▶ _Data for analysis_
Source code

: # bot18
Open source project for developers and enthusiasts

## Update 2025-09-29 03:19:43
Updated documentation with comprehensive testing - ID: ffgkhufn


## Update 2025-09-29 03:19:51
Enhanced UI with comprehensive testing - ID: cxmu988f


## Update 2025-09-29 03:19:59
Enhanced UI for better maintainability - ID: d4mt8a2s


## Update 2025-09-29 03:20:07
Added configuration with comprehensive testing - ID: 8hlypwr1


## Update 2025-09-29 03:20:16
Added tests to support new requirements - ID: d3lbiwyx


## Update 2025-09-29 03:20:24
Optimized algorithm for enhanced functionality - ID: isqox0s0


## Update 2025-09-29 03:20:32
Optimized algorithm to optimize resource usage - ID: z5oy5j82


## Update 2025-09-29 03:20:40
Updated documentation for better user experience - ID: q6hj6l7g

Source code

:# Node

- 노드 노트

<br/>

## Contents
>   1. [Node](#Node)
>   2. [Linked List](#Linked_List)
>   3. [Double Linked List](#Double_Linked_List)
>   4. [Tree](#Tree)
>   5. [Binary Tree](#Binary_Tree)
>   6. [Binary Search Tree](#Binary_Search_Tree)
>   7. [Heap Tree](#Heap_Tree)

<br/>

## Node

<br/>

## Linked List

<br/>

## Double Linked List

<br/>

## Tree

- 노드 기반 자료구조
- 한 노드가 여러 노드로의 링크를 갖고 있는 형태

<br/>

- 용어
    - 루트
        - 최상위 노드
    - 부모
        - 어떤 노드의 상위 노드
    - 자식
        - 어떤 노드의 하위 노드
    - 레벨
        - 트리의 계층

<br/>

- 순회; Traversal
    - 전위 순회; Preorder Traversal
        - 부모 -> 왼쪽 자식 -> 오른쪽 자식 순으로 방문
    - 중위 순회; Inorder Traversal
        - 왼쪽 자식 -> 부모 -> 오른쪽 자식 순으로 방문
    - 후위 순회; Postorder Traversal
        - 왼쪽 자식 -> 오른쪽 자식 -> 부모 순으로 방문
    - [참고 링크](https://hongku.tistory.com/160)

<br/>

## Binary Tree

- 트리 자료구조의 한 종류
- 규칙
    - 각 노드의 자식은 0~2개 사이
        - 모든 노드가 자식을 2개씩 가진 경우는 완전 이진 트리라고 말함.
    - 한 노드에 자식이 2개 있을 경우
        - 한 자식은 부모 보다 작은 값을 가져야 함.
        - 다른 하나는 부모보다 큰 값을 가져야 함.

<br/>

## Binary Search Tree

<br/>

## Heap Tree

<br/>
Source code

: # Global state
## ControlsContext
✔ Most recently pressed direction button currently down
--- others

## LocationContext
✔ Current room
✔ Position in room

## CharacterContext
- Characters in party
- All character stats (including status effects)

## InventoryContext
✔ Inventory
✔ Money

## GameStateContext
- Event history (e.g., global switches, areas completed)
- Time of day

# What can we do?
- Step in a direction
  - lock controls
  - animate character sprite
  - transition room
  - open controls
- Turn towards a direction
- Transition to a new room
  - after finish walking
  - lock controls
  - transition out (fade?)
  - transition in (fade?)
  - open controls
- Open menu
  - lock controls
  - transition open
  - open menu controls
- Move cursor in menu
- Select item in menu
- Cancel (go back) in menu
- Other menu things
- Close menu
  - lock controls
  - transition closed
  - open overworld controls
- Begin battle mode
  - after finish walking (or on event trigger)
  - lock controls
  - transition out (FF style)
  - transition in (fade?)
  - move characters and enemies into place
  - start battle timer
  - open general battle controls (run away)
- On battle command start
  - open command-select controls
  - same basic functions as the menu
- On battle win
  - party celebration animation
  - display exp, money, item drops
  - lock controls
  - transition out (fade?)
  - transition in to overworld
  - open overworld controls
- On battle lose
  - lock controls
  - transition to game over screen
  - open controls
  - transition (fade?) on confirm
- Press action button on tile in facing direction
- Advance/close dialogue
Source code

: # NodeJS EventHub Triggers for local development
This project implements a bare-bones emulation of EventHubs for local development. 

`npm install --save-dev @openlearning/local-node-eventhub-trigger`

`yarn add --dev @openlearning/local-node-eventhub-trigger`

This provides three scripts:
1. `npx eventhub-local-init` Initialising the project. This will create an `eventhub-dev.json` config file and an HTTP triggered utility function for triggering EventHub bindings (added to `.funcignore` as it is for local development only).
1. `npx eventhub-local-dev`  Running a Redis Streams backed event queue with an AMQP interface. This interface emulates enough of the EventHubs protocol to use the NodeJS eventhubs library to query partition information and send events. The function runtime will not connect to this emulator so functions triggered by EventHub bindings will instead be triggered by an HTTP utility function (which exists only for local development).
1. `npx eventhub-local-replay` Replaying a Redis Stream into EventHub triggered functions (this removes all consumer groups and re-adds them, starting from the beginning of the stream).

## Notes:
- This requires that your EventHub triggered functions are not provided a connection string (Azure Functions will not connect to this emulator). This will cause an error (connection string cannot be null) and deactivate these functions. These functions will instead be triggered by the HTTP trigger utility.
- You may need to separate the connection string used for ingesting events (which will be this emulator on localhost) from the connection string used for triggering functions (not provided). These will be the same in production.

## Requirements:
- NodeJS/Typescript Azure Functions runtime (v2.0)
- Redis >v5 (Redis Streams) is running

* * *

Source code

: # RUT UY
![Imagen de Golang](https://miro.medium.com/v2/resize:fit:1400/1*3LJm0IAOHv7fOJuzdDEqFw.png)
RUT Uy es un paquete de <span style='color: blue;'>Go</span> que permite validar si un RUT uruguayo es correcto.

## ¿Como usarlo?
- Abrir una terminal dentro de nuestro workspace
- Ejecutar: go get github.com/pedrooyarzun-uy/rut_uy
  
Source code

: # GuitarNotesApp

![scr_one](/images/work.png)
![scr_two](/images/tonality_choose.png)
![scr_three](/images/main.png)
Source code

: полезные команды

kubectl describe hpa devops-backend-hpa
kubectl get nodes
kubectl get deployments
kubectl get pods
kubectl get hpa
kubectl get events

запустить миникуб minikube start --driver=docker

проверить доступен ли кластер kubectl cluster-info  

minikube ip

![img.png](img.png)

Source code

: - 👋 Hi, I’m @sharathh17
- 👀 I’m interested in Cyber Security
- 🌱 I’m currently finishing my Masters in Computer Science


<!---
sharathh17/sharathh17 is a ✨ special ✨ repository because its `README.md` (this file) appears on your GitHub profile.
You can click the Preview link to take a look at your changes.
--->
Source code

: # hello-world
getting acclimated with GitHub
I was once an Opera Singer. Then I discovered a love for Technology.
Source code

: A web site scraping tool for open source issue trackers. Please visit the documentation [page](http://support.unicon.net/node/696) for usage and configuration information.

* * *

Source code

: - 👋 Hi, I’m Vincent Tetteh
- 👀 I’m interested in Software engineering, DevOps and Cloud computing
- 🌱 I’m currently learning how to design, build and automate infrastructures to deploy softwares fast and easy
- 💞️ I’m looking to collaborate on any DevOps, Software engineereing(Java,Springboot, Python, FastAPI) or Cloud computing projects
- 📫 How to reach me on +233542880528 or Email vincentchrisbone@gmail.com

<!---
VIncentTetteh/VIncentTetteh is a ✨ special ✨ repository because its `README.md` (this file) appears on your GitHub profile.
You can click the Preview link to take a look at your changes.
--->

▶ _What is required_
Using the records given above, list every line that includes the word "item".

▶ _Output for this task_
- Select item in menu
  - display exp, money, item drops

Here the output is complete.